Por que o pobre de extrema-direita brasileiro pensa assim?
Há fatores que indicam a razão.
Uma delas é que muita gente não se identifica com a classe a que pertence, mas com a classe que almeja. Ao defender os interesses dos mais ricos, o pobre de extrema-direita sente que já faz parte daquele grupo, mesmo que o saldo bancário diga o contrário. Geralmente, quem ganha 10 mil tem pavor de voltar aos mil. É mais fácil culpar quem está "pesando" no sistema (na visão deles) do que questionar quem está concentrando a riqueza no topo.

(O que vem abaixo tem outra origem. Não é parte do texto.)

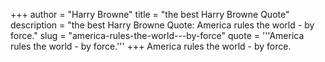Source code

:+++
author = "Harry Browne"
title = "the best Harry Browne Quote"
description = "the best Harry Browne Quote: America rules the world - by force."
slug = "america-rules-the-world---by-force"
quote = '''America rules the world - by force.'''
+++
America rules the world - by force.
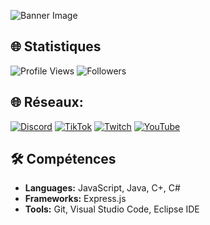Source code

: ![Banner Image](banner.png)

## 🌐 Statistiques
![Profile Views](https://komarev.com/ghpvc/?username=naileclevrai&style=flat-square)
![Followers](https://img.shields.io/github/followers/naileclevrai?style=social)

## 🌐 Réseaux:
[![Discord](https://img.shields.io/badge/Discord-7289DA?style=flat-square&logo=discord&logoColor=white)](https://discord.gg/streamlineagency)
[![TikTok](https://img.shields.io/badge/TikTok-000000?style=flat-square&logo=tiktok&logoColor=white)](https://tiktok.com/@streamline_nailec)
[![Twitch](https://img.shields.io/badge/Twitch-9146FF?style=flat-square&logo=twitch&logoColor=white)](https://twitch.tv/nailecbs)
[![YouTube](https://img.shields.io/badge/YouTube-FF0000?style=flat-square&logo=youtube&logoColor=white)](https://youtube.com/@naileclevrai)

## 🛠 Compétences

- **Languages:** JavaScript, Java, C+, C#
- **Frameworks:** Express.js
- **Tools:** Git, Visual Studio Code, Eclipse IDE
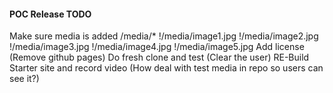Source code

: 
#### POC Release TODO


Make sure media is added
/media/*
!/media/image1.jpg
!/media/image2.jpg
!/media/image3.jpg
!/media/image4.jpg
!/media/image5.jpg
Add license (Remove github pages)
Do fresh clone and test (Clear the user)
RE-Build Starter site and record video (How deal with test media in repo so users can see it?)


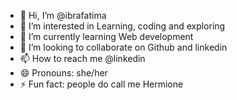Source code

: - 👋 Hi, I’m @ibrafatima
- 👀 I’m interested in Learning, coding and exploring 
- 🌱 I’m currently learning Web development 
- 💞️ I’m looking to collaborate on Github and linkedin
- 📫 How to reach me @linkedin
- 😄 Pronouns: she/her
- ⚡ Fun fact: people do call me Hermione 

<!---
ibrafatima/ibrafatima is a ✨ special ✨ repository because its `README.md` (this file) appears on your GitHub profile.
You can click the Preview link to take a look at your changes.
--->
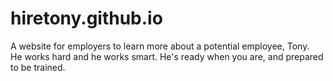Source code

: # hiretony.github.io
A website for employers to learn more about a potential employee, Tony.
<br>He works hard and he works smart. He's ready when you are, and prepared to be trained.
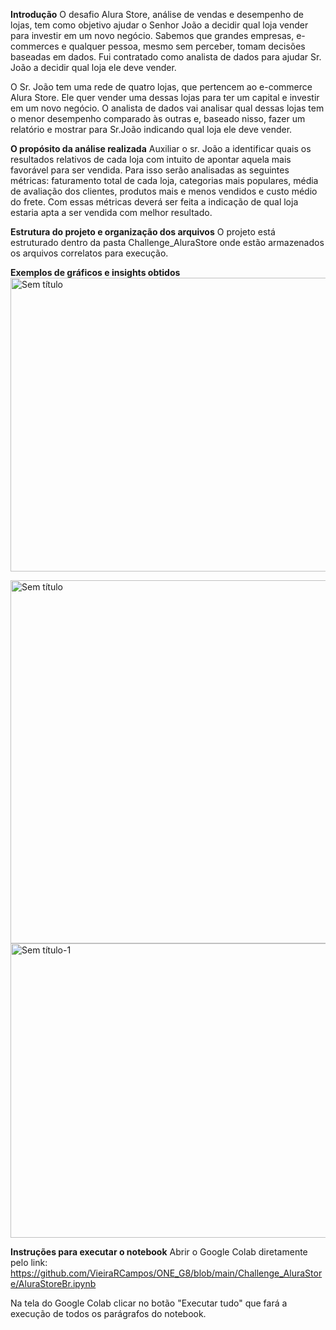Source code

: **Introdução**
O desafio Alura Store, análise de vendas e desempenho de lojas, tem como objetivo ajudar o Senhor João a decidir qual loja vender para investir em um novo negócio. Sabemos que grandes empresas, e-commerces e qualquer pessoa, mesmo sem perceber, tomam decisões baseadas em dados. Fui contratado como analista de dados para ajudar Sr. João a decidir qual loja ele deve vender.

O Sr. João tem uma rede de quatro lojas, que pertencem ao e-commerce Alura Store. Ele quer vender uma dessas lojas para ter um capital e investir em um novo negócio. O analista de dados vai analisar qual dessas lojas tem o menor desempenho comparado às outras e, baseado nisso, fazer um relatório e mostrar para Sr.João indicando qual loja ele deve vender.

**O propósito da análise realizada**
Auxiliar o sr. João a identificar quais os resultados relativos de cada loja com intuito de apontar aquela mais favorável para ser vendida.  Para isso serão analisadas as seguintes métricas: faturamento total de cada loja, categorias mais populares, média de avaliação dos clientes, produtos mais e menos vendidos e custo médio do frete. Com essas métricas deverá ser feita a indicação de qual loja estaria apta a ser vendida com melhor resultado.

**Estrutura do projeto e organização dos arquivos**
O projeto está estruturado dentro da pasta Challenge_AluraStore onde estão armazenados os arquivos correlatos para execução.

**Exemplos de gráficos e insights obtidos**
<img width="613" height="470" alt="Sem título" src="https://github.com/user-attachments/assets/68e77b95-7c0d-4a3a-b302-2ed6968b5ae2" />

<img width="631" height="581" alt="Sem título" src="https://github.com/user-attachments/assets/f6c389e4-c928-42e3-831f-4fd00a7db7ee" />

<img width="700" height="471" alt="Sem título-1" src="https://github.com/user-attachments/assets/fb972653-24c6-4420-aea4-46f8edbebca1" />


**Instruções para executar o notebook**
Abrir o Google Colab diretamente pelo link:  https://github.com/VieiraRCampos/ONE_G8/blob/main/Challenge_AluraStore/AluraStoreBr.ipynb

Na tela do Google Colab clicar no botão "Executar tudo" que fará a execução de todos os parágrafos do notebook.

De modo que, além do desejo de aspirações e queda social, muitas vezes, o alinhamento não é econômico, mas moral ou religioso. A elite escravocrata e a política "vendem" valores que o cidadão preza e busca incessantemente para a sua vida. Até porque, para os pobres de extrema-direita, é doloroso admitir que está sendo explorado por um sistema que ele defende.
Mais fácil é culpar o pobre trabalhador assalariado ou o beneficiário dos programas sociais do governo.
Pobre de extrema-direita, por que você é assim?